# Problem to solve
Range to output from the entries below: the line containing "who believe in" through the line containing "called her sister". Set it down exactly, ends included, nothing else.

# Entries shown

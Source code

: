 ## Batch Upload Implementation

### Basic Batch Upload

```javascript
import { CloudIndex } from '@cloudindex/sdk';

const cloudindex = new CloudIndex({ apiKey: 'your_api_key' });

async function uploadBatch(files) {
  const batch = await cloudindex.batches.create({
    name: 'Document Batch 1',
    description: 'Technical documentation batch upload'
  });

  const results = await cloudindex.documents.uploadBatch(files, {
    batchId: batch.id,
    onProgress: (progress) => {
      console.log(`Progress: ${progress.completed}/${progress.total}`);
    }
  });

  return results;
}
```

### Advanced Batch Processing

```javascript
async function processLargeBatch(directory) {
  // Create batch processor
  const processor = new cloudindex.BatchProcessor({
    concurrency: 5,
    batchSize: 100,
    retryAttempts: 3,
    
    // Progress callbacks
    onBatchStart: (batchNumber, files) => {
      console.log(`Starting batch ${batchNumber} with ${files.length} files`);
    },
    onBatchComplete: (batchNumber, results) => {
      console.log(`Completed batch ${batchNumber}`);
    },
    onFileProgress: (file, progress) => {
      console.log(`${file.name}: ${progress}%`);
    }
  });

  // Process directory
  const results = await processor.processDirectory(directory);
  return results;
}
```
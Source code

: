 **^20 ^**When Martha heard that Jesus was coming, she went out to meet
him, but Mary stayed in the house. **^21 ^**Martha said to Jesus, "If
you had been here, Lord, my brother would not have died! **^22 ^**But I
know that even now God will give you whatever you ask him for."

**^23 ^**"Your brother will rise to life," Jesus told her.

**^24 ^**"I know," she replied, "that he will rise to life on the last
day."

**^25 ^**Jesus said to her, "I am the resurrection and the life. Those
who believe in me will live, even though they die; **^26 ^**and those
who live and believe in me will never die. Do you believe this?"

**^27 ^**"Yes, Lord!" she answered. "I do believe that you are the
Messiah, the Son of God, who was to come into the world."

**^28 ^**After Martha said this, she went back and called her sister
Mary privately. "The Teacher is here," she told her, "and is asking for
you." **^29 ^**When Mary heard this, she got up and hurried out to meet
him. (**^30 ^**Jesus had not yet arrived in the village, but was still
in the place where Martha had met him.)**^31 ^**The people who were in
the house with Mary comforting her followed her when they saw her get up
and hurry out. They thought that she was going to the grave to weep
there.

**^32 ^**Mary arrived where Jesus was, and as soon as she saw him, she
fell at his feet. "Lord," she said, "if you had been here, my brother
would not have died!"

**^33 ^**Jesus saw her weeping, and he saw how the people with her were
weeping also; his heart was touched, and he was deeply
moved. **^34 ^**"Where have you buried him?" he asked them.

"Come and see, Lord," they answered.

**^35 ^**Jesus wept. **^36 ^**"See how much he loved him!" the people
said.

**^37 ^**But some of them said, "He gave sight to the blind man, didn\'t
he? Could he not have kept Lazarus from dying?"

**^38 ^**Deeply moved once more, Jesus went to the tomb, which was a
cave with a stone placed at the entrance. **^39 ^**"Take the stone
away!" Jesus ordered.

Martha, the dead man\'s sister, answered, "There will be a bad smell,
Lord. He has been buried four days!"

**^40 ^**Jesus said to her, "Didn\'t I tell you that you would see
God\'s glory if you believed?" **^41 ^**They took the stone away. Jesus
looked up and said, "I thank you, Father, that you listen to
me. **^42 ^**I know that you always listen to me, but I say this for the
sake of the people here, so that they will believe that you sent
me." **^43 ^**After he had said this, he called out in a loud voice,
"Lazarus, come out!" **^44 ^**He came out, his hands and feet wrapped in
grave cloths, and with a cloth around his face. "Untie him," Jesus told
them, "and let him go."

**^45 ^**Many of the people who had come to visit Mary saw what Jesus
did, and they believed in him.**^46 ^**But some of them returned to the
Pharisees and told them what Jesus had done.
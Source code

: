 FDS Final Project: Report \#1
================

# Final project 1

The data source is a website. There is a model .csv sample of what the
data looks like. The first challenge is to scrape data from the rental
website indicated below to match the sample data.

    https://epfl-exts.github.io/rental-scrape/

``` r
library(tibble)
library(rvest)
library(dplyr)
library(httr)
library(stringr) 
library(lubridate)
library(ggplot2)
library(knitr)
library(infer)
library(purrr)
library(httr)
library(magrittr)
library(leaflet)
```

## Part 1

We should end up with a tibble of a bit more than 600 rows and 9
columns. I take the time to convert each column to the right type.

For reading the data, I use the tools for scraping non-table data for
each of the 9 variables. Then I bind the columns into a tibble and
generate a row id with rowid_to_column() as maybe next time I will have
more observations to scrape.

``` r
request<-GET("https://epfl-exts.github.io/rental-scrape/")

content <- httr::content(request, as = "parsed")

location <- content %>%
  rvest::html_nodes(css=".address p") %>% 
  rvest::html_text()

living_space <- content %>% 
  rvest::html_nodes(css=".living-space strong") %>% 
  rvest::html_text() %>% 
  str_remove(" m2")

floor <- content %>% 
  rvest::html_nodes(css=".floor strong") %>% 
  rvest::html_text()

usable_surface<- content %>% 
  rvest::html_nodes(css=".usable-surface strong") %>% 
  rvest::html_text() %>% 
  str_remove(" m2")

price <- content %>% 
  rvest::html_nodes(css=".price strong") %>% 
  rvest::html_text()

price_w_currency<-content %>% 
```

# Your response
who believe in me will live, even though they die; **^26 ^**and those
who live and believe in me will never die. Do you believe this?"

**^27 ^**"Yes, Lord!" she answered. "I do believe that you are the
Messiah, the Son of God, who was to come into the world."

**^28 ^**After Martha said this, she went back and called her sister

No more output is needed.